> [Task directions]: Below are some entries. Output each one exactly as it appears.

> [Available records]:
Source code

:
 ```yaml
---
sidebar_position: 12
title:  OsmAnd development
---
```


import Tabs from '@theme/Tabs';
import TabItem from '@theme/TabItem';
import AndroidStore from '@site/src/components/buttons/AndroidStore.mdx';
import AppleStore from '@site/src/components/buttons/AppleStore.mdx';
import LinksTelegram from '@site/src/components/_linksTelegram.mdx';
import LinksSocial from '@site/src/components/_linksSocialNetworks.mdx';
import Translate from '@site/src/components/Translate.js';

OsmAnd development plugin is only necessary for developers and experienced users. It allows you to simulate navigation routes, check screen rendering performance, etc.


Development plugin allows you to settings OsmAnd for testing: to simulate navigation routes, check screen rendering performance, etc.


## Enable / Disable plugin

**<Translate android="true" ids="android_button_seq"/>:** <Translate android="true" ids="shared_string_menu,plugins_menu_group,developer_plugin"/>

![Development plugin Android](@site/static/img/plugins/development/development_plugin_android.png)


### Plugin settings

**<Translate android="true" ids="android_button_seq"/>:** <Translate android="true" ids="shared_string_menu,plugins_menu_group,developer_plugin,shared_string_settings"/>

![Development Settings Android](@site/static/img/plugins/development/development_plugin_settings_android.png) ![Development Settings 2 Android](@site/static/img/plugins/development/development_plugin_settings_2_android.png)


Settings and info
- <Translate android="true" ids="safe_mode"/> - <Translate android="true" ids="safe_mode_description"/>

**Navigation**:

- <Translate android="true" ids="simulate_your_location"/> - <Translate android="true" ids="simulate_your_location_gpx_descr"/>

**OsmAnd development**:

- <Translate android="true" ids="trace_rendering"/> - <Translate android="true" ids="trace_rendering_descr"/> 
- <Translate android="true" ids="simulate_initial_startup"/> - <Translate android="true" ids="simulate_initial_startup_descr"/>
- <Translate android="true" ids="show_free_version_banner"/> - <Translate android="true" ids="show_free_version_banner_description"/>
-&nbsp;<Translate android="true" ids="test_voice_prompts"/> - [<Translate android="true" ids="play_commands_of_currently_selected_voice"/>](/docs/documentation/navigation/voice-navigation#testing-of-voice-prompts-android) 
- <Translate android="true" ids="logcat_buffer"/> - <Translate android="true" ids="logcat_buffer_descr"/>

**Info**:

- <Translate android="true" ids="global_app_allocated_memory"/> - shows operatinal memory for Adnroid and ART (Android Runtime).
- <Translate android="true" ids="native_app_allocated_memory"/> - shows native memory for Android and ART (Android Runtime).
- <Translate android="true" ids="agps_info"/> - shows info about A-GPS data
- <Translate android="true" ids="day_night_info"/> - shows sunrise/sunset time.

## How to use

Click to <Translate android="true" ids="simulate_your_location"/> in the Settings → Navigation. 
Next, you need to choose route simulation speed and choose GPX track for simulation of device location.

> [Solved problem]:
Source code

:
 ```yaml
---
sidebar_position: 12
title:  OsmAnd development
---
```


import Tabs from '@theme/Tabs';
import TabItem from '@theme/TabItem';
import AndroidStore from '@site/src/components/buttons/AndroidStore.mdx';
import AppleStore from '@site/src/components/buttons/AppleStore.mdx';
import LinksTelegram from '@site/src/components/_linksTelegram.mdx';
import LinksSocial from '@site/src/components/_linksSocialNetworks.mdx';
import Translate from '@site/src/components/Translate.js';

OsmAnd development plugin is only necessary for developers and experienced users. It allows you to simulate navigation routes, check screen rendering performance, etc.


Development plugin allows you to settings OsmAnd for testing: to simulate navigation routes, check screen rendering performance, etc.


## Enable / Disable plugin

**<Translate android="true" ids="android_button_seq"/>:** <Translate android="true" ids="shared_string_menu,plugins_menu_group,developer_plugin"/>

![Development plugin Android](@site/static/img/plugins/development/development_plugin_android.png)


### Plugin settings

**<Translate android="true" ids="android_button_seq"/>:** <Translate android="true" ids="shared_string_menu,plugins_menu_group,developer_plugin,shared_string_settings"/>

![Development Settings Android](@site/static/img/plugins/development/development_plugin_settings_android.png) ![Development Settings 2 Android](@site/static/img/plugins/development/development_plugin_settings_2_android.png)


Settings and info
- <Translate android="true" ids="safe_mode"/> - <Translate android="true" ids="safe_mode_description"/>

**Navigation**:

- <Translate android="true" ids="simulate_your_location"/> - <Translate android="true" ids="simulate_your_location_gpx_descr"/>

**OsmAnd development**:

- <Translate android="true" ids="trace_rendering"/> - <Translate android="true" ids="trace_rendering_descr"/> 
- <Translate android="true" ids="simulate_initial_startup"/> - <Translate android="true" ids="simulate_initial_startup_descr"/>
- <Translate android="true" ids="show_free_version_banner"/> - <Translate android="true" ids="show_free_version_banner_description"/>
-&nbsp;<Translate android="true" ids="test_voice_prompts"/> - [<Translate android="true" ids="play_commands_of_currently_selected_voice"/>](/docs/documentation/navigation/voice-navigation#testing-of-voice-prompts-android) 
- <Translate android="true" ids="logcat_buffer"/> - <Translate android="true" ids="logcat_buffer_descr"/>

**Info**:

- <Translate android="true" ids="global_app_allocated_memory"/> - shows operatinal memory for Adnroid and ART (Android Runtime).
- <Translate android="true" ids="native_app_allocated_memory"/> - shows native memory for Android and ART (Android Runtime).
- <Translate android="true" ids="agps_info"/> - shows info about A-GPS data
- <Translate android="true" ids="day_night_info"/> - shows sunrise/sunset time.

## How to use

Click to <Translate android="true" ids="simulate_your_location"/> in the Settings → Navigation. 
Next, you need to choose route simulation speed and choose GPX track for simulation of device location.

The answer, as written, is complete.